Announced in May 1988 and opened in January 1992, Tang Dynasty City (or Tang Dynasty Village, as it was known) cost $70 million to put together. Expected to draw 900,000 visitors and turnover about $20 million a year, the movie-town cum theme-park was partly modelled after Hong Kong's Sung Dynasty Village, an attraction built in 1979 featuring folk villages and cultural offerings from the Song era of China. Its owner, Mr Deacon Chiu of Far East Holdings International was eager to recreate Sung Village's success at Tang Dynasty City, as well as transfer film production capabilities at Asia Television (a company at which he was Chairman) from Hong Kong to Singapore, igniting its Chinese movie industry.
Mr Chiu's vision was a convincing one which promised to have long term, wide-reaching benefits for Singapore beyond that of a regular amusement park. The Tang Dynasty project was supported by the Jurong Town Corporation, Singapore Tourism Promotion Board, Ministry of Community Development, and the Economic Development Board which gave Chiu's Far East Holdings a 10-year tax holiday for the project.
Tang Dynasty City featured three movie production studios, the first for Asia Television outside of Hong Kong. Even before the City was complete, Tang Dynasty Village Motion Pictures Pte Ltd, a movie production company, was set up to begin writing and planning for movies and TV shows to be produced on site. One of the first films to be completed at the studios was to be Legend of a Beauty (一代天骄), which starred Chen Tianwen and Hong Kong star Michelle Yim.
Mr Chiu explained that the Tang era (AD 618-908) was particularly appealing to him. The replica city at Jurong was intended to reflect the spirit and features of that era's culture, providing tourists from Europe and the United States with a chance to appreciate a relatively new entertainment concept. In planning for Tang Dynasty City, Mr Chiu undertook many study trips to Xi'an (Chang'an city in ancient times) and also discussed his plans Chinese history professors, artists and engineers.
The main buildings in Tang Dynasty City included a fate tower, the Huaching Pool, an underground palace, Buddhist temples, inns, tea houses and fortune-telling stalls. There were also acrobats performing, 'official' and 'commoner' residences. stone bridges, as well as ox carts and horse carriages designed to be identical to those used during the Tang era.
There were over 700 clay replicas of the terracotta warriors, as well as a 3-metre high wood carving of the Goddess of Mercy. Couples could also have their wedding at Tang Dynasty City, replete with a sedan chair and horse procession. One live segment featured a maiden impersonating Yang Gui Fei, one of the four renowned beauties of ancient China, taking a bath in the Huaching Lake. Another live action feature had actors dressed as ancient swordsmen, hanging from cables and soaring through the air in battles of vengeance and honour.

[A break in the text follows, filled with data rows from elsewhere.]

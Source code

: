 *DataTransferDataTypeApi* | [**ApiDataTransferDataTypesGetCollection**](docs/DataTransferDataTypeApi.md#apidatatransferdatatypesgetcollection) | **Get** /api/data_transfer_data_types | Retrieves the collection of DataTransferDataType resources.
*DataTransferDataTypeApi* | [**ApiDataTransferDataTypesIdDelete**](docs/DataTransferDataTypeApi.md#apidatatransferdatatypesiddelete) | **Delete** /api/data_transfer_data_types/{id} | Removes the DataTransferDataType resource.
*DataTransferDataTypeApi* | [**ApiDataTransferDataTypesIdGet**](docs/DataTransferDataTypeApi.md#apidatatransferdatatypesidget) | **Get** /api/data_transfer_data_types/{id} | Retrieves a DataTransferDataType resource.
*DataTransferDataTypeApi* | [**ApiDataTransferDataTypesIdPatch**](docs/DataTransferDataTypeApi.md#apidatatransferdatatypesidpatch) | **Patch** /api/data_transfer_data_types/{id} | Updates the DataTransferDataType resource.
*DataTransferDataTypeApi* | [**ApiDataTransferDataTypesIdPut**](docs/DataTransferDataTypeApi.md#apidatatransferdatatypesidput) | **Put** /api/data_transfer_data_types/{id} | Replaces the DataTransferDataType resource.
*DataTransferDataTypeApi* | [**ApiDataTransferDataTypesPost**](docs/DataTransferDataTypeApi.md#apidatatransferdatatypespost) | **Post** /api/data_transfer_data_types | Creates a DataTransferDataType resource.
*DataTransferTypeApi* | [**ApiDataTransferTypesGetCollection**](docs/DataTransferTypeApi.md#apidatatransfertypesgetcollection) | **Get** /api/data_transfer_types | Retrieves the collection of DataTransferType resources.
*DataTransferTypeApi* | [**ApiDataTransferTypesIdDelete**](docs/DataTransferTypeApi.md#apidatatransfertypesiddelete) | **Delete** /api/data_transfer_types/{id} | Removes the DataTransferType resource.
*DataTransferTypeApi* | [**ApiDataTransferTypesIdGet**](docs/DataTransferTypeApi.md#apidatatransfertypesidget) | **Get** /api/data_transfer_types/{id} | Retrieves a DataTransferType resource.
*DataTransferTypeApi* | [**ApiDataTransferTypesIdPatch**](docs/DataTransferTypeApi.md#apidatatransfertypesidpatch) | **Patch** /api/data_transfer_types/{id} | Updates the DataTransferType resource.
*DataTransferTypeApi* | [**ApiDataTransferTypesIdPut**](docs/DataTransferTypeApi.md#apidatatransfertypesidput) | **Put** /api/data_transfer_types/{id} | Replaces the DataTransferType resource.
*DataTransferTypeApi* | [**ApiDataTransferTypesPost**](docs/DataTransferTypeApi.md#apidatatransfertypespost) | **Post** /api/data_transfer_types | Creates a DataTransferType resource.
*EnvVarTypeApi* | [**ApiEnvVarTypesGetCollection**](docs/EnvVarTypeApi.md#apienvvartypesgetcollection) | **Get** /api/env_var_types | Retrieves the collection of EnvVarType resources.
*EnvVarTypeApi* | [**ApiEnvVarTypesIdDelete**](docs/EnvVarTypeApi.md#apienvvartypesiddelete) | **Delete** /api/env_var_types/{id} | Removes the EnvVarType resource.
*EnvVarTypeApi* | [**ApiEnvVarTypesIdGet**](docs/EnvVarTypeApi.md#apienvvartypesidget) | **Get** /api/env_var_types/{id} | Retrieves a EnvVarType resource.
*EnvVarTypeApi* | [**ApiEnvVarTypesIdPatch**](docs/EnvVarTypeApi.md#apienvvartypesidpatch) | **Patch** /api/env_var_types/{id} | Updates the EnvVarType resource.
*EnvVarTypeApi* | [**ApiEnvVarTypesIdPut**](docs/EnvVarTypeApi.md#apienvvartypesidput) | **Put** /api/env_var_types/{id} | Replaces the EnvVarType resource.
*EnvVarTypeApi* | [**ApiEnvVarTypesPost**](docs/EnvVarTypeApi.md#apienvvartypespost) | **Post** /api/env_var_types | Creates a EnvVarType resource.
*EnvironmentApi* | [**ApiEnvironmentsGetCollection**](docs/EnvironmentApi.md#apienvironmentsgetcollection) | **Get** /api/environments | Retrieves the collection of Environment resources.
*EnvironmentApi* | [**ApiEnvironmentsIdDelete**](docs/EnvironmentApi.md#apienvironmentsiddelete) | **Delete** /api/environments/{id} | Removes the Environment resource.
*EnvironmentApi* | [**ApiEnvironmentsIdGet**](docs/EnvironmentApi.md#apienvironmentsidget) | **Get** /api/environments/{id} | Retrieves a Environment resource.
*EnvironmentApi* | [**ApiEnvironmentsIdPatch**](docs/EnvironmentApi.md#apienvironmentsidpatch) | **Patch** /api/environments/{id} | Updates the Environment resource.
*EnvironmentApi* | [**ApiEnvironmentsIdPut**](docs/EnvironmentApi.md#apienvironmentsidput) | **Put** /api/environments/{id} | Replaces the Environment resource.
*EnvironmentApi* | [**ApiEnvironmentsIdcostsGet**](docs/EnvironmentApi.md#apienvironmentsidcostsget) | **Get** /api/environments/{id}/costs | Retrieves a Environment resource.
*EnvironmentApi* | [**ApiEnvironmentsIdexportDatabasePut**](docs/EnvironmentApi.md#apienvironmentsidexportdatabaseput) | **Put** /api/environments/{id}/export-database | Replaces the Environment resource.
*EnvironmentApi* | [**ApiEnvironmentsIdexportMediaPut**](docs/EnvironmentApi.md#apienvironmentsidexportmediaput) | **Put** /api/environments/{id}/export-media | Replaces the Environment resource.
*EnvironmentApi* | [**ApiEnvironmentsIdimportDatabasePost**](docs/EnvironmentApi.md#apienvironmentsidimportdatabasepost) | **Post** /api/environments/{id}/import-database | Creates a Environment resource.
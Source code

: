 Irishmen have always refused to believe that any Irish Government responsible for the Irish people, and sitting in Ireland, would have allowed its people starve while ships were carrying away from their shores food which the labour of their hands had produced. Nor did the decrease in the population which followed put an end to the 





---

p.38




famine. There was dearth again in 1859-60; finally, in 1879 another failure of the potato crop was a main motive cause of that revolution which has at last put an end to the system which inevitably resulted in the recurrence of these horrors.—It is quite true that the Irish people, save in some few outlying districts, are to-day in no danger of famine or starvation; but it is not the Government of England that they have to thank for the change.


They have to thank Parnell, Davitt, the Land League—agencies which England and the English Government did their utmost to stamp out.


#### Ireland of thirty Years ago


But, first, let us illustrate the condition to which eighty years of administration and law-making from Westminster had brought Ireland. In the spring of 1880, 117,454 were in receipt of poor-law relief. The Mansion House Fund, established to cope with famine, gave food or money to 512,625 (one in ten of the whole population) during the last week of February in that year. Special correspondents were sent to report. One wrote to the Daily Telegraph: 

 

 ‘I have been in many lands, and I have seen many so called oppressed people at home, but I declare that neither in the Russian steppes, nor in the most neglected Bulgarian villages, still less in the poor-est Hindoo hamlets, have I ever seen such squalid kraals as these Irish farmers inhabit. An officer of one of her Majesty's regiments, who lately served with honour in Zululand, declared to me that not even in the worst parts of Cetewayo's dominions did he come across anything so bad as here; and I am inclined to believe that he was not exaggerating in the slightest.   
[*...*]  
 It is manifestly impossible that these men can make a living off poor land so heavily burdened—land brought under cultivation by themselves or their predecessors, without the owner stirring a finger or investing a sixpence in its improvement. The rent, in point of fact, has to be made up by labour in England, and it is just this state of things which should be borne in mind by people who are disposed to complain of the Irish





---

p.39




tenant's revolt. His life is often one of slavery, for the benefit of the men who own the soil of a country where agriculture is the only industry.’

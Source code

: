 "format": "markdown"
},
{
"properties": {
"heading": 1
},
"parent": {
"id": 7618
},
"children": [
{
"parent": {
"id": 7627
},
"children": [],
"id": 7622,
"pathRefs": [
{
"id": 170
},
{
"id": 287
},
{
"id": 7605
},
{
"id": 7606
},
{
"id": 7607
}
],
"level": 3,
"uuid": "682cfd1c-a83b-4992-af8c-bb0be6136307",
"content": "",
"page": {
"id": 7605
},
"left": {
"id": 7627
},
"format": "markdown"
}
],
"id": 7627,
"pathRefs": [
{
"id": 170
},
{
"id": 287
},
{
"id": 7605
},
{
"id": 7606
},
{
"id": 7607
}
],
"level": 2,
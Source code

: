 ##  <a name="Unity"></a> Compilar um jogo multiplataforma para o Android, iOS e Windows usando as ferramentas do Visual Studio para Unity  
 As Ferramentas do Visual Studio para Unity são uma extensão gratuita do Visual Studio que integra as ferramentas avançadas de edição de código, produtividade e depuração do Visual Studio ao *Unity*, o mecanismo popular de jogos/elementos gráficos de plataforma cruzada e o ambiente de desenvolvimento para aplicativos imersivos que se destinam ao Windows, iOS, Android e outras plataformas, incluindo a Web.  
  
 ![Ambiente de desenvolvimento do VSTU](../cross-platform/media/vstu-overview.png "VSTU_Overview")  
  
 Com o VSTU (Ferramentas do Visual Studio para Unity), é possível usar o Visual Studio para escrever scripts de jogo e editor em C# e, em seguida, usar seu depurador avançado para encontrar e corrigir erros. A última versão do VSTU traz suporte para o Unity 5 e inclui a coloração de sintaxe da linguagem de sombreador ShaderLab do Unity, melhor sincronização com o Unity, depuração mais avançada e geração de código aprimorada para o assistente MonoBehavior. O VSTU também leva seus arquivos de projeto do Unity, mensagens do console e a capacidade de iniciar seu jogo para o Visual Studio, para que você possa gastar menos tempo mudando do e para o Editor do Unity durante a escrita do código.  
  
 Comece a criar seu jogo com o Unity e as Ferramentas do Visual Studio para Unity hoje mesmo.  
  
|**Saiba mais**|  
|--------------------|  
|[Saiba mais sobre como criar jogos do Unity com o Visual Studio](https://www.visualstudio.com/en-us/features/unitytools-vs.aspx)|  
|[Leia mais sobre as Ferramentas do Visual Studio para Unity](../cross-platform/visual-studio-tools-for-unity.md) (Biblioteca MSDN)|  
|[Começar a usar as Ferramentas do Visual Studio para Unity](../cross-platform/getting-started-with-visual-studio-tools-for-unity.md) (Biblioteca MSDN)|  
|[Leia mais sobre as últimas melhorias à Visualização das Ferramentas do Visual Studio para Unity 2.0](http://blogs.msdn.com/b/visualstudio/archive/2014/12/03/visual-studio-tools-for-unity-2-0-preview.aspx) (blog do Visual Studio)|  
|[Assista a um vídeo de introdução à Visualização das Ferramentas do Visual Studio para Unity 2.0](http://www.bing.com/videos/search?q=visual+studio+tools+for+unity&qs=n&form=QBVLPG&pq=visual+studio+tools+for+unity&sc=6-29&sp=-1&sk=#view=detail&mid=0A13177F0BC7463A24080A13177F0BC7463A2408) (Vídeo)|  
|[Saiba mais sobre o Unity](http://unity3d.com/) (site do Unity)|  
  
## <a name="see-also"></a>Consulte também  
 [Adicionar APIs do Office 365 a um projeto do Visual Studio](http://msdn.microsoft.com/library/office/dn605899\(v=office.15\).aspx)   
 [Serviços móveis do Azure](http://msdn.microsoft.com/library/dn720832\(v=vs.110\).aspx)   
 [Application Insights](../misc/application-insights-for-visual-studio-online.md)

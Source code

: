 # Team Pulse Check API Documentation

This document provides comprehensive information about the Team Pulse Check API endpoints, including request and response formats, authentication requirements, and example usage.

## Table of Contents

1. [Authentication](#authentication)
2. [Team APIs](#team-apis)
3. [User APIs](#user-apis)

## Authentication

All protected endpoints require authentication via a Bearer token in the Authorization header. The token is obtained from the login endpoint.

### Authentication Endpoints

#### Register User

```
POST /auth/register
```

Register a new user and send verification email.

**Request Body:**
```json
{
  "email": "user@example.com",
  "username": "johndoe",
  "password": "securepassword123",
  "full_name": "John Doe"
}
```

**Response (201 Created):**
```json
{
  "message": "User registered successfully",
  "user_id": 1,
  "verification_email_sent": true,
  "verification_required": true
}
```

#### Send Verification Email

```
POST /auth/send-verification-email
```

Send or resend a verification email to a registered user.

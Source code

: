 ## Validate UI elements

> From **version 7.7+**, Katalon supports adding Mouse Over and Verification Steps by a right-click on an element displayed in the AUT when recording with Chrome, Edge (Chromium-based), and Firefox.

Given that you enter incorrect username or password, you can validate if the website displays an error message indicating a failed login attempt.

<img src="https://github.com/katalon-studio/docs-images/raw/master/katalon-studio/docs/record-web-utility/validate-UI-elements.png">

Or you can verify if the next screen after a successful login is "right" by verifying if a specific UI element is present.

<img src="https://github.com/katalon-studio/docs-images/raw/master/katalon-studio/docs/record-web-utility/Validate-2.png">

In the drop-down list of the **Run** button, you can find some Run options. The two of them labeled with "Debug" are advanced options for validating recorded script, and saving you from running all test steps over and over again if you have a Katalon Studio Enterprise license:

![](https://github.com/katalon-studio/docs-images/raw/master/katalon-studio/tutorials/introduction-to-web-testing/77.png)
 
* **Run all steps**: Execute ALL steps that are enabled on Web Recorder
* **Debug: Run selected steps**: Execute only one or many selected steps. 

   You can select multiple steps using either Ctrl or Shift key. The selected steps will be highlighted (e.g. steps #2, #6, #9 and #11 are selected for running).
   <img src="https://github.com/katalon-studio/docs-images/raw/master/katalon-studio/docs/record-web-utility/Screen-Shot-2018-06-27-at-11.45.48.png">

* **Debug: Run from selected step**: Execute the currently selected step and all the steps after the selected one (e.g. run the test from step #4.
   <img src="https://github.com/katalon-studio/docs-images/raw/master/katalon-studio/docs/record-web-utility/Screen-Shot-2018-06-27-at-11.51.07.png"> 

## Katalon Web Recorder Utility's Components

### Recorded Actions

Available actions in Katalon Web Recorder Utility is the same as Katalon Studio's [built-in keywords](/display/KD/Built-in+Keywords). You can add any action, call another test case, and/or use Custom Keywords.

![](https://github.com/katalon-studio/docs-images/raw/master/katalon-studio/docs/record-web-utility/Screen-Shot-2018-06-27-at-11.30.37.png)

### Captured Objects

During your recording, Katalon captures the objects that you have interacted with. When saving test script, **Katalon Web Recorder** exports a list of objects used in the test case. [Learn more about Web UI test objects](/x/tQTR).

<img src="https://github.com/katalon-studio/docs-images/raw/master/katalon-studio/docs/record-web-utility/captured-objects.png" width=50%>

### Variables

This was not intended to be it for the Jurong area, Mr Deacon Chiu was also planning a hotel next to Tang Dynasty City, while tie-ins between the Jurong Bird Park and Reptile Park were just taking shape. Despite the fanfare and significant financial investments, a combination of the Asian financial crisis, high admission fees and lacklustre exhibits led to Tang Dynasty City's closure in 1999.
The defunct Tang Dynasty City was about to get a new lease on life in April 2007 when a consortium of three Singaporean companies announced plans to build a Shaolin-style health retreat there, modelled after the famed temple and monastery in China. But that was abruptly canned when landlord Jurong Town Corporation put out notice seeking contractors to carry out the demolition works.
Tang Dynasty City well and truly became a thing of the past when it is was levelled in January 2008. The plot of land remains vacant today although speculation surrounding its future surfaces intermittently; this includes the possibility of a third integrated resort (IR) on the site.